Una respuesta contundente
En un mensaje publicado en sus redes sociales, el CENTCOM informó que «las fuerzas han comenzado a atacar múltiples objetivos en Irán», cumpliendo con las órdenes del presidente Donald Trump. Las palabras son claras: estos ataques son respuesta a lo que consideran una «agresión injustificada y continuada» por parte de Teherán. Y, como si no bastara, el propio Trump ha hecho eco de nuevas amenazas contra el país asiático, instando a que firmen sin más dilaciones el acuerdo que llevan semanas negociando.

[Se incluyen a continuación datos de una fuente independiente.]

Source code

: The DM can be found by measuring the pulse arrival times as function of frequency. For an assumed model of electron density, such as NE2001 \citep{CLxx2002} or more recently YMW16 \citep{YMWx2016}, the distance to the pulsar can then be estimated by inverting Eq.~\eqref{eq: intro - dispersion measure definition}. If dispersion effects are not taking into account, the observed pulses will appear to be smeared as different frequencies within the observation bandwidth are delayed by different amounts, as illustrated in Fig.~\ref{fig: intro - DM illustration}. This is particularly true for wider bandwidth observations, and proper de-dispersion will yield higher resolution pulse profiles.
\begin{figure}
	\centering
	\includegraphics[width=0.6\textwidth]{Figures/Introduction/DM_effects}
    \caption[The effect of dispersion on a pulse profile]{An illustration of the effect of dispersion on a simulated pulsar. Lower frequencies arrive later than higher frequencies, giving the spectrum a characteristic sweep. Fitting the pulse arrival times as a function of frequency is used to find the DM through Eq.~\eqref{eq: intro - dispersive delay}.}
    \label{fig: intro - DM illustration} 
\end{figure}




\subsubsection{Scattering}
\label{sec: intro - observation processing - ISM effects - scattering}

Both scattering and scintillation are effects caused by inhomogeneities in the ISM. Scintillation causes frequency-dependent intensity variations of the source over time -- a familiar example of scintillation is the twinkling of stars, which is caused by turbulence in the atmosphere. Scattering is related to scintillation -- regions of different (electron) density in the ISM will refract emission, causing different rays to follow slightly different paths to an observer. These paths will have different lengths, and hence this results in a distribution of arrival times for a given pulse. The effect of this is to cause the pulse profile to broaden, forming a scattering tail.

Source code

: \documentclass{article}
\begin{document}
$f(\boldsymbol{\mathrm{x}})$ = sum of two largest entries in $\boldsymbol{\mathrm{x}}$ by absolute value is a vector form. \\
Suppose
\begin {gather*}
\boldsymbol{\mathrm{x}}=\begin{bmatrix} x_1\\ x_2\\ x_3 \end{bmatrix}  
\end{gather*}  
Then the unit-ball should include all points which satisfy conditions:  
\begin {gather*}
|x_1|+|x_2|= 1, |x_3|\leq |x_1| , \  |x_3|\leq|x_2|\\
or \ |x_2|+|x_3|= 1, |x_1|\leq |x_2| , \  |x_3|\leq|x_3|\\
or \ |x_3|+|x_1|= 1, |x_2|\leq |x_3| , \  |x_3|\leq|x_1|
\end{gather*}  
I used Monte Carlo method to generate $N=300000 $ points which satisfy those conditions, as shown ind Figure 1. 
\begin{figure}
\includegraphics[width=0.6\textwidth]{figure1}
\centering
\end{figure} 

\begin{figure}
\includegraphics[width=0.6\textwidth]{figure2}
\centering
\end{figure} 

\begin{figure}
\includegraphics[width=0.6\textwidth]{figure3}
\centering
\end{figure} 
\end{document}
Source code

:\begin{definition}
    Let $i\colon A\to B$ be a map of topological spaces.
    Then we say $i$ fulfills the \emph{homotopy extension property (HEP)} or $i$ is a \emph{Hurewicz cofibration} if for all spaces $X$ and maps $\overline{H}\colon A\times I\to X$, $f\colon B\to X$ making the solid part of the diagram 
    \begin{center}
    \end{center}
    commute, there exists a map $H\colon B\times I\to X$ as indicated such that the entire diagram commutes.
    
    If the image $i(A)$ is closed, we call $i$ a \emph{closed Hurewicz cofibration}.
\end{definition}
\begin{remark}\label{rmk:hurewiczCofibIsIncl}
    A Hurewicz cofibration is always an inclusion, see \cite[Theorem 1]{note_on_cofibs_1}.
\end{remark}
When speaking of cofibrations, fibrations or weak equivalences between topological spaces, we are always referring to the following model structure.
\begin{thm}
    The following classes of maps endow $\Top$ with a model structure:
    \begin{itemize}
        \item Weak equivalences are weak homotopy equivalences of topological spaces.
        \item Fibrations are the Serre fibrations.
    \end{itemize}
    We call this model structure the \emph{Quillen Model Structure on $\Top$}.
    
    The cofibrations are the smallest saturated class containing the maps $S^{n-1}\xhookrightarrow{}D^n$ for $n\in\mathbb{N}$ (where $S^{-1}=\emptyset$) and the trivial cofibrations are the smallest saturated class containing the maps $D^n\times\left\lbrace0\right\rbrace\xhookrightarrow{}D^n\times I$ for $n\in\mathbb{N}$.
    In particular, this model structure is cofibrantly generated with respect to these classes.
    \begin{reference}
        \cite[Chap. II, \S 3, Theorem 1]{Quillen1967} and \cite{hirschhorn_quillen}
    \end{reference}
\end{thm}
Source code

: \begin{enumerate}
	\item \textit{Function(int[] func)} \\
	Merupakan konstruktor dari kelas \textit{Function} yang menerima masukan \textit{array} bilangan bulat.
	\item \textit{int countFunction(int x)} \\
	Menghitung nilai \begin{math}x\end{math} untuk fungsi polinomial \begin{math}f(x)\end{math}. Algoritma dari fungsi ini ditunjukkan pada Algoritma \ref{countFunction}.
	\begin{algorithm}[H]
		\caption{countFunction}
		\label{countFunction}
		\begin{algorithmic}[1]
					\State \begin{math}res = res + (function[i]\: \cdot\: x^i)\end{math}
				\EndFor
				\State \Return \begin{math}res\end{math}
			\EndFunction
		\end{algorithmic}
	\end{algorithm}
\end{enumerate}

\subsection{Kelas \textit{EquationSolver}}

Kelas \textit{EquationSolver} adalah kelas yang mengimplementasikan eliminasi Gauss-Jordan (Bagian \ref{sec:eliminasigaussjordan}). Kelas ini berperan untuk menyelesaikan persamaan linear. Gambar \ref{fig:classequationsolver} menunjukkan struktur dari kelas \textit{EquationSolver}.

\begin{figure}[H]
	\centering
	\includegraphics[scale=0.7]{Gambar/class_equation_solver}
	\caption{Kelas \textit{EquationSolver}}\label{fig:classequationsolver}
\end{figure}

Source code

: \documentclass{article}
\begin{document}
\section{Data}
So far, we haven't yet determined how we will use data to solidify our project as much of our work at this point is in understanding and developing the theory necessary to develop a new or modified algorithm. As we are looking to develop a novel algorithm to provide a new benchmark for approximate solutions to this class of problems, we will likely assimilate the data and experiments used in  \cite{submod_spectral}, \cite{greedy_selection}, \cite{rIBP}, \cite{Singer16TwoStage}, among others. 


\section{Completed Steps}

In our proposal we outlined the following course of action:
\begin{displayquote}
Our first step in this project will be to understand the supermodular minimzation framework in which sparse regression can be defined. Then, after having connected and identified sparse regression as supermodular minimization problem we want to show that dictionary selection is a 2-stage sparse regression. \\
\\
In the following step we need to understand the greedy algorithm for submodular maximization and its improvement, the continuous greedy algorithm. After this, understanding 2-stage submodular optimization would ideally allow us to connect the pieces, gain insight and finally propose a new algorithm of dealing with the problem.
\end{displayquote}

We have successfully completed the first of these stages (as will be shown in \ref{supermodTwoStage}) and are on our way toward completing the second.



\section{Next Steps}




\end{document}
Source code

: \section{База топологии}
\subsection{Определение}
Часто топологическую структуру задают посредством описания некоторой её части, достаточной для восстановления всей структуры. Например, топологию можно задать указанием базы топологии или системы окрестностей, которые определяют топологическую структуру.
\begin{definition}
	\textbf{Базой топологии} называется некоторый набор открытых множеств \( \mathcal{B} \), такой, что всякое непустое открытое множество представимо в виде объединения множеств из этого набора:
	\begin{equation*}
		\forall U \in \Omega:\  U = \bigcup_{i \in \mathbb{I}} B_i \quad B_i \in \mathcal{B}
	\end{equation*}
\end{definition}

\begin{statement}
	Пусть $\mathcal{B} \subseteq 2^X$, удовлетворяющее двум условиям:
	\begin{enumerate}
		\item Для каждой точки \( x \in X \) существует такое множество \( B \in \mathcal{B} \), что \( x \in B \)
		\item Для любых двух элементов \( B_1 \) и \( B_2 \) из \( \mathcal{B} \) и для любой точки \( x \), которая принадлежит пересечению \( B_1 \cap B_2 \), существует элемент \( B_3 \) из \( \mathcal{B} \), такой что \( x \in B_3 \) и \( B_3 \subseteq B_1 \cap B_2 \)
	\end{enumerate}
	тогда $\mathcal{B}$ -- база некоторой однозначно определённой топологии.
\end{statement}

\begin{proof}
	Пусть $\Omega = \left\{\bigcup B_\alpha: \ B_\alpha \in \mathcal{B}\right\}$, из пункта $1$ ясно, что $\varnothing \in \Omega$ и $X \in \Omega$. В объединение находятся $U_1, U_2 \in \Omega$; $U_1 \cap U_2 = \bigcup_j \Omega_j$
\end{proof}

La situación se complica aún más cuando la Guardia Revolucionaria de Irán reivindica haber lanzado una serie de ataques con drones contra bases estadounidenses en Bahréin, Jordania y Kuwait como “represalia” por los recientes bombardeos de Washington. Mientras tanto, nosotros nos preguntamos: ¿hasta dónde llegará esta espiral de violencia? Es un conflicto que cada día toma más fuerza y cuyas repercusiones podrían ser devastadoras.